"""

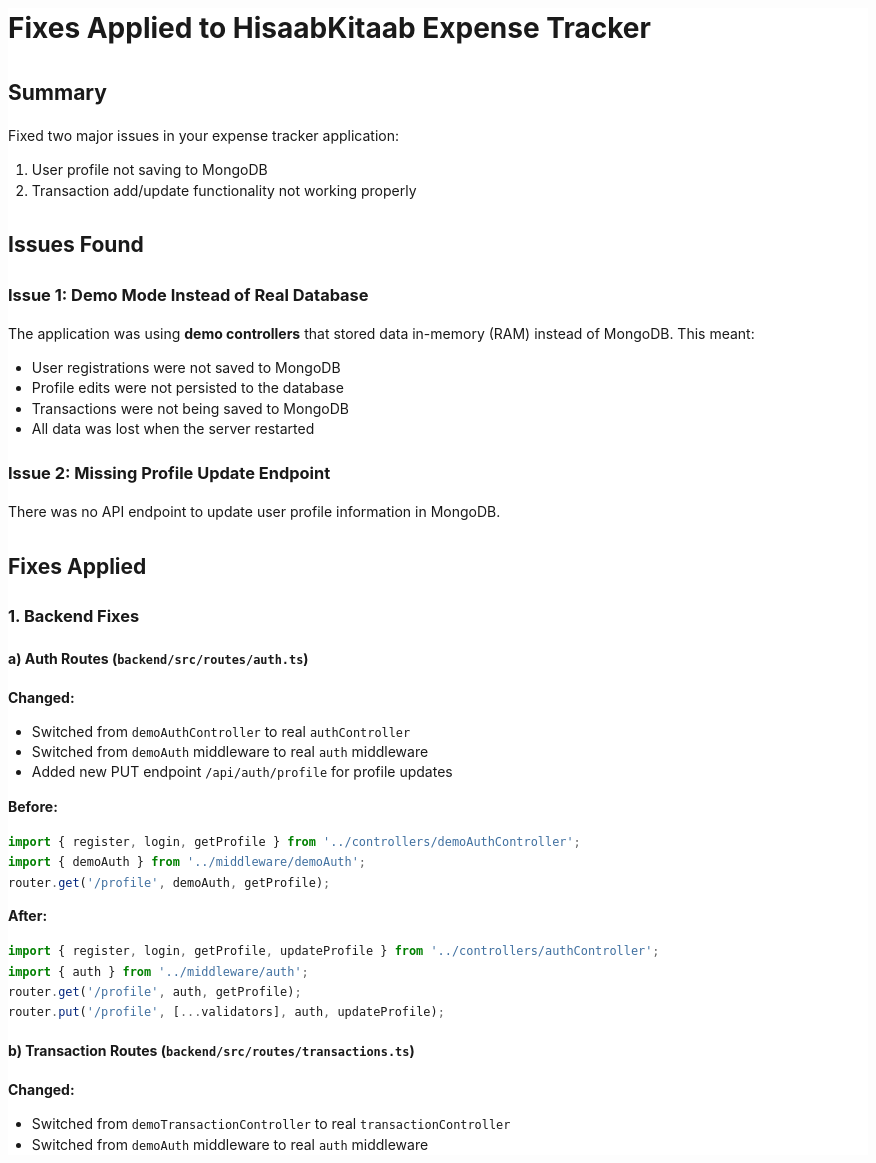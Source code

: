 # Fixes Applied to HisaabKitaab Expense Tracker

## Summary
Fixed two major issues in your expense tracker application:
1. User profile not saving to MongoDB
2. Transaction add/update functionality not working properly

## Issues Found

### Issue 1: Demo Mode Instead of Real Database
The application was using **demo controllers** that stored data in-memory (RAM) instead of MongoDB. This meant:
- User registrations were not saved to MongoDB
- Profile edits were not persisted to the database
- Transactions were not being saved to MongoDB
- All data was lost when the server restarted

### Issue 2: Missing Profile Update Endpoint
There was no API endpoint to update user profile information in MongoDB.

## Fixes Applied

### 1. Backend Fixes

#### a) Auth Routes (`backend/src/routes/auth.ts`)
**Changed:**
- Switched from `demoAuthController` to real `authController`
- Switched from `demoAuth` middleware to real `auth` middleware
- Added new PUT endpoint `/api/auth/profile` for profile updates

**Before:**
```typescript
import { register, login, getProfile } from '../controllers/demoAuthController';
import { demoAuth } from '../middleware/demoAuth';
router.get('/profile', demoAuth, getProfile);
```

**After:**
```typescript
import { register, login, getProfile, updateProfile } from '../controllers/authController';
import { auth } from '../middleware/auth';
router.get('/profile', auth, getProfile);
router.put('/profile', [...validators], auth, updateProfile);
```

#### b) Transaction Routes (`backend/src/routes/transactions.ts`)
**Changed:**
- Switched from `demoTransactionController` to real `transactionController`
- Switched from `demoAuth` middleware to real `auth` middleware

"""

▸ TASK DESCRIPTION: All that is wanted is the set of lines from the one with "### Issue 1: Demo" through the last line of the entries, both included, output exactly.

▸ RESULT BELOW:
### Issue 1: Demo Mode Instead of Real Database
The application was using **demo controllers** that stored data in-memory (RAM) instead of MongoDB. This meant:
- User registrations were not saved to MongoDB
- Profile edits were not persisted to the database
- Transactions were not being saved to MongoDB
- All data was lost when the server restarted

### Issue 2: Missing Profile Update Endpoint
There was no API endpoint to update user profile information in MongoDB.

## Fixes Applied

### 1. Backend Fixes

#### a) Auth Routes (`backend/src/routes/auth.ts`)
**Changed:**
- Switched from `demoAuthController` to real `authController`
- Switched from `demoAuth` middleware to real `auth` middleware
- Added new PUT endpoint `/api/auth/profile` for profile updates

**Before:**
```typescript
import { register, login, getProfile } from '../controllers/demoAuthController';
import { demoAuth } from '../middleware/demoAuth';
router.get('/profile', demoAuth, getProfile);
```

**After:**
```typescript
import { register, login, getProfile, updateProfile } from '../controllers/authController';
import { auth } from '../middleware/auth';
router.get('/profile', auth, getProfile);
router.put('/profile', [...validators], auth, updateProfile);
```

#### b) Transaction Routes (`backend/src/routes/transactions.ts`)
**Changed:**
- Switched from `demoTransactionController` to real `transactionController`
- Switched from `demoAuth` middleware to real `auth` middleware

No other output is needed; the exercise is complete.